Autre compte rendu pour un livre de Jean-Loup Trassard : La Composition du jardin, Le Temps qu'il fait, 2003.

Autre compte rendu pour un roman de Jean-Loup Trassard : La Déménagerie, Gallimard, 2004.

Autre compte rendu pour un livre de Jean-Loup Trassard : Nuisibles, Le Temps qu'il fait, 2005.

Autre compte rendu pour un livre de Jean-Loup Trassard : Conversation avec le taupier, Le Temps qu'il fait, 2007.

Autre compte rendu pour un livre de Jean-Loup Trassard : Sanzaki, Le Temps qu'il fait, 2008.

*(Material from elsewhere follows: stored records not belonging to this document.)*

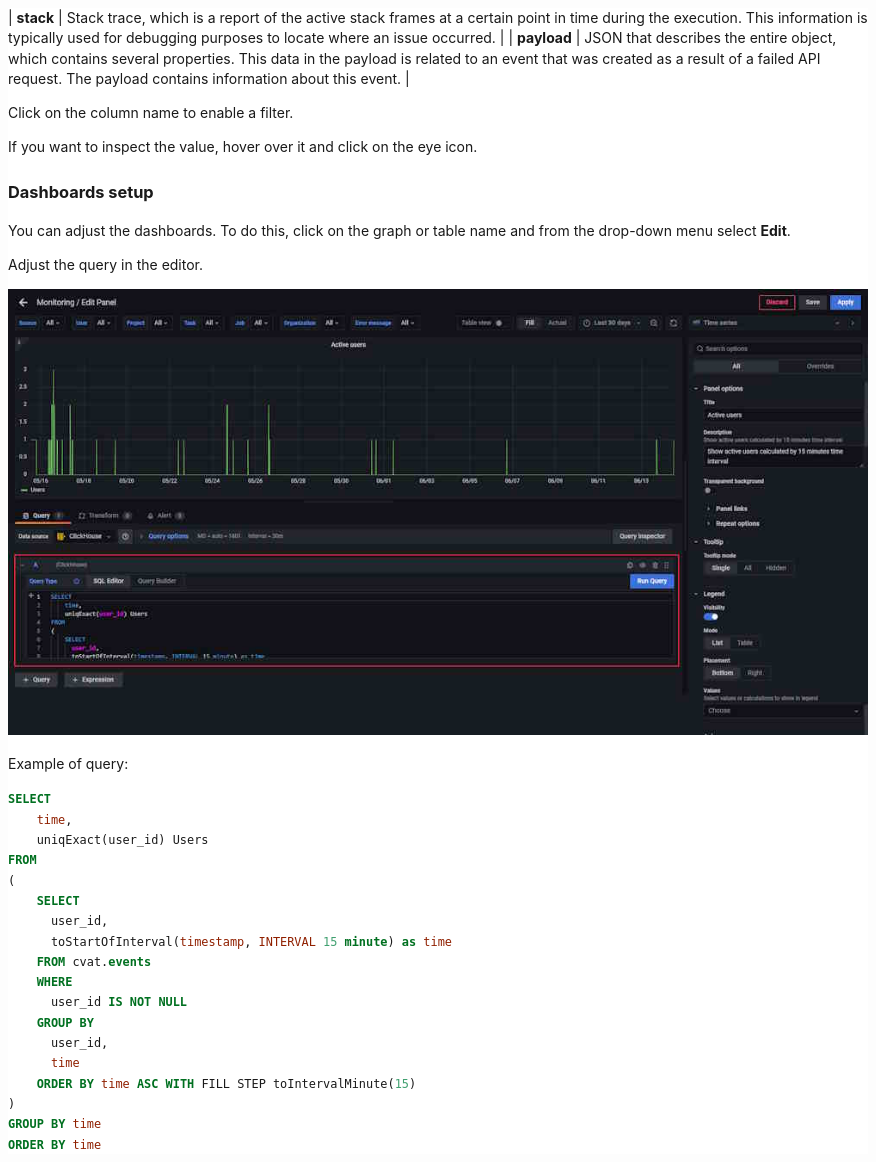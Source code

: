 | **stack**              | Stack trace, which is a report of the active stack frames at a certain point in time during the execution. This information is typically used for debugging purposes to locate where an issue occurred.                            |
| **payload**            | JSON that describes the entire object, which contains several properties. This data in the payload is related to an event that was created as a result of a failed API request. The payload contains information about this event. |



Click on the column name to enable a filter.

If you want to inspect the value, hover over it and click
on the eye icon.

### Dashboards setup

You can adjust the dashboards. To do this, click on the
graph or table name and from the drop-down menu select **Edit**.

Adjust the query in the editor.

![Dashboard: look and feel](/images/dashboard_04.jpg)

Example of query:

```sql
SELECT
    time,
    uniqExact(user_id) Users
FROM
(
    SELECT
      user_id,
      toStartOfInterval(timestamp, INTERVAL 15 minute) as time
    FROM cvat.events
    WHERE
      user_id IS NOT NULL
    GROUP BY
      user_id,
      time
    ORDER BY time ASC WITH FILL STEP toIntervalMinute(15)
)
GROUP BY time
ORDER BY time
```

Causement de Trassard Causement. Texte et photographies de Jean-Loup Trassard, aux éditions Le Temps qu'il fait, 2012.


Jean-Loup Trassard

La langue des lieux désertés

En cet automne 2012, au Temps qu'il fait, dans la collection créée spécialement pour lui, « Textes et Photographies », voici le dernier Trassard : son Causement. Après, entre autres, Territoire, Ouailles, Archéologie des feux, Les Derniers paysans, La Composition du jardin, Nuisibles, Sanzaki…, voici donc le livre où il est question, pour elle-même cette fois, de la langue que parlent les paysans de Trassard ou, plus largement, ses ruraux.

*

Ce « causement », c'était la langue de la Mayenne — de cette petite région de la Mayenne qui est le territoire de la naissance, de la vie et des livres de Jean-Loup Trassard. Trois parties. Un lexique, assez court (quatre-vingt neuf entrées, de « Achée » à « Vlimeux »), encadré par deux textes brefs : d'abord « Le goût des racines », où l'auteur évoque le double enracinement de ce qu'il appelle un patois, dans son histoire personnelle et dans l'histoire de la langue ; et puis « Langage Òsans nomÓ », une brève recension de certaines études savantes dont ce patois a fait l'objet et qui lui confèrent la dignité d'une langue :

Mayennais qui avez parlé le patois et vous en souvenez ­— peut-être même utilisez-vous encore certains mots — rassurez-vous ! Ni coupables ni attardés, vous tenez en mémoire un trésor linguistique qui sans doute faisait ricaner il y a quelques années les commerçants de la ville, mais que de savants linguistes qui enseignent dans les universités jugent au contraire plus qu'intéressant, précieux, méritant étude et recherches afin qu'on ne le laisse pas disparaître dans l'oubli ! (p. 73).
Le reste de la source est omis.